(WHAT NEEDS TO BE DONE) Nothing but an exact copy of the data should be given.

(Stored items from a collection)
******************************

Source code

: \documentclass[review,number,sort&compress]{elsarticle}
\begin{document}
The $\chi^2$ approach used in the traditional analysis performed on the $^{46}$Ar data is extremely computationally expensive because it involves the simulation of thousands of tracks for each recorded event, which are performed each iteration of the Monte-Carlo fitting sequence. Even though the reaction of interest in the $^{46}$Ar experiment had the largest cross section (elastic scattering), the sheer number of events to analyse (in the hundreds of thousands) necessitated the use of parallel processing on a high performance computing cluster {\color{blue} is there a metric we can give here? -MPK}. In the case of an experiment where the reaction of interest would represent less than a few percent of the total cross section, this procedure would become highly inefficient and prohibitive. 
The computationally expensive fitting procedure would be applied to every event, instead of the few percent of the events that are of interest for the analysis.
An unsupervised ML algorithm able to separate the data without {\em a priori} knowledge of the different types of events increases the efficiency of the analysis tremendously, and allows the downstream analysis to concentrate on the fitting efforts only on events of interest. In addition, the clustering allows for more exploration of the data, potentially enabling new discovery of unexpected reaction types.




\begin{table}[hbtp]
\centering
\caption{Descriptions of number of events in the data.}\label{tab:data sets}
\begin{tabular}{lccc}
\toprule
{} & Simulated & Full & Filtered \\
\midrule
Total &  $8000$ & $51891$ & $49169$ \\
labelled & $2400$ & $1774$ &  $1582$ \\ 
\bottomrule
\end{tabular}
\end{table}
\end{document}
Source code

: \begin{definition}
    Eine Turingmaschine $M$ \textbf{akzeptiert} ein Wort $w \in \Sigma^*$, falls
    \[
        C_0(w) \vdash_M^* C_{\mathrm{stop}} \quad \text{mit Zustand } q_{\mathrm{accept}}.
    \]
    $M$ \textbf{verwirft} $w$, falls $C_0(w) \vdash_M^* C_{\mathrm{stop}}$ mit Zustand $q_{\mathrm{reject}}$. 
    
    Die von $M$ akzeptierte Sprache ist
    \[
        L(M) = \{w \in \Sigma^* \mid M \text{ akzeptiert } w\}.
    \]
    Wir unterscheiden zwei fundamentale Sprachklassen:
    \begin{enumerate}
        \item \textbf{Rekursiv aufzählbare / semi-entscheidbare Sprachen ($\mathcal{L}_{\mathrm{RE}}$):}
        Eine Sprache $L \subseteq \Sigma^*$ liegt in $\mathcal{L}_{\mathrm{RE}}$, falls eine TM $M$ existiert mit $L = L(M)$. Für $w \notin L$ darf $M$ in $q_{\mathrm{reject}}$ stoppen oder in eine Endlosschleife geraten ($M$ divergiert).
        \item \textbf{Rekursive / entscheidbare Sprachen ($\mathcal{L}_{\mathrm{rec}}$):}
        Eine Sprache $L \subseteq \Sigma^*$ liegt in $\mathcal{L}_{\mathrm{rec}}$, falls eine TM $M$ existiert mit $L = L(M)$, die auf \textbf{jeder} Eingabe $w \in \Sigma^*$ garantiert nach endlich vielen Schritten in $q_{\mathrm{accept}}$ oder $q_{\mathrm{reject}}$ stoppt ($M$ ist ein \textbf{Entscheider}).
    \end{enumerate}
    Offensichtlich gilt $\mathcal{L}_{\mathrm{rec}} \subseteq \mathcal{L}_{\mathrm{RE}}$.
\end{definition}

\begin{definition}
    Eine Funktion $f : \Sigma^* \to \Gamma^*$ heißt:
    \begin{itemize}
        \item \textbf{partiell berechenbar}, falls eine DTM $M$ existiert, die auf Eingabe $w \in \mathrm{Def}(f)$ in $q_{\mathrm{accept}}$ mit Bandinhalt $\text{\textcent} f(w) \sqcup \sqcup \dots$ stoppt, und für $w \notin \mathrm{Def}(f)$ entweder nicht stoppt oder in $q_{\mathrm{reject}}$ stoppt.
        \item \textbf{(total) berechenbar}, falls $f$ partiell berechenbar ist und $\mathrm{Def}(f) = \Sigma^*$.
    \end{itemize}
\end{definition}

******************************

(FINAL ANSWER)
Source code

: \documentclass[review,number,sort&compress]{elsarticle}
\begin{document}
The $\chi^2$ approach used in the traditional analysis performed on the $^{46}$Ar data is extremely computationally expensive because it involves the simulation of thousands of tracks for each recorded event, which are performed each iteration of the Monte-Carlo fitting sequence. Even though the reaction of interest in the $^{46}$Ar experiment had the largest cross section (elastic scattering), the sheer number of events to analyse (in the hundreds of thousands) necessitated the use of parallel processing on a high performance computing cluster {\color{blue} is there a metric we can give here? -MPK}. In the case of an experiment where the reaction of interest would represent less than a few percent of the total cross section, this procedure would become highly inefficient and prohibitive. 
The computationally expensive fitting procedure would be applied to every event, instead of the few percent of the events that are of interest for the analysis.
An unsupervised ML algorithm able to separate the data without {\em a priori} knowledge of the different types of events increases the efficiency of the analysis tremendously, and allows the downstream analysis to concentrate on the fitting efforts only on events of interest. In addition, the clustering allows for more exploration of the data, potentially enabling new discovery of unexpected reaction types.




\begin{table}[hbtp]
\centering
\caption{Descriptions of number of events in the data.}\label{tab:data sets}
\begin{tabular}{lccc}
\toprule
{} & Simulated & Full & Filtered \\
\midrule
Total &  $8000$ & $51891$ & $49169$ \\
labelled & $2400$ & $1774$ &  $1582$ \\ 
\bottomrule
\end{tabular}
\end{table}
\end{document}
Source code

: \begin{definition}
    Eine Turingmaschine $M$ \textbf{akzeptiert} ein Wort $w \in \Sigma^*$, falls
    \[
        C_0(w) \vdash_M^* C_{\mathrm{stop}} \quad \text{mit Zustand } q_{\mathrm{accept}}.
    \]
    $M$ \textbf{verwirft} $w$, falls $C_0(w) \vdash_M^* C_{\mathrm{stop}}$ mit Zustand $q_{\mathrm{reject}}$. 
    
    Die von $M$ akzeptierte Sprache ist
    \[
        L(M) = \{w \in \Sigma^* \mid M \text{ akzeptiert } w\}.
    \]
    Wir unterscheiden zwei fundamentale Sprachklassen:
    \begin{enumerate}
        \item \textbf{Rekursiv aufzählbare / semi-entscheidbare Sprachen ($\mathcal{L}_{\mathrm{RE}}$):}
        Eine Sprache $L \subseteq \Sigma^*$ liegt in $\mathcal{L}_{\mathrm{RE}}$, falls eine TM $M$ existiert mit $L = L(M)$. Für $w \notin L$ darf $M$ in $q_{\mathrm{reject}}$ stoppen oder in eine Endlosschleife geraten ($M$ divergiert).
        \item \textbf{Rekursive / entscheidbare Sprachen ($\mathcal{L}_{\mathrm{rec}}$):}
        Eine Sprache $L \subseteq \Sigma^*$ liegt in $\mathcal{L}_{\mathrm{rec}}$, falls eine TM $M$ existiert mit $L = L(M)$, die auf \textbf{jeder} Eingabe $w \in \Sigma^*$ garantiert nach endlich vielen Schritten in $q_{\mathrm{accept}}$ oder $q_{\mathrm{reject}}$ stoppt ($M$ ist ein \textbf{Entscheider}).
    \end{enumerate}
    Offensichtlich gilt $\mathcal{L}_{\mathrm{rec}} \subseteq \mathcal{L}_{\mathrm{RE}}$.
\end{definition}

\begin{definition}
    Eine Funktion $f : \Sigma^* \to \Gamma^*$ heißt:
    \begin{itemize}
        \item \textbf{partiell berechenbar}, falls eine DTM $M$ existiert, die auf Eingabe $w \in \mathrm{Def}(f)$ in $q_{\mathrm{accept}}$ mit Bandinhalt $\text{\textcent} f(w) \sqcup \sqcup \dots$ stoppt, und für $w \notin \mathrm{Def}(f)$ entweder nicht stoppt oder in $q_{\mathrm{reject}}$ stoppt.
        \item \textbf{(total) berechenbar}, falls $f$ partiell berechenbar ist und $\mathrm{Def}(f) = \Sigma^*$.
    \end{itemize}
\end{definition}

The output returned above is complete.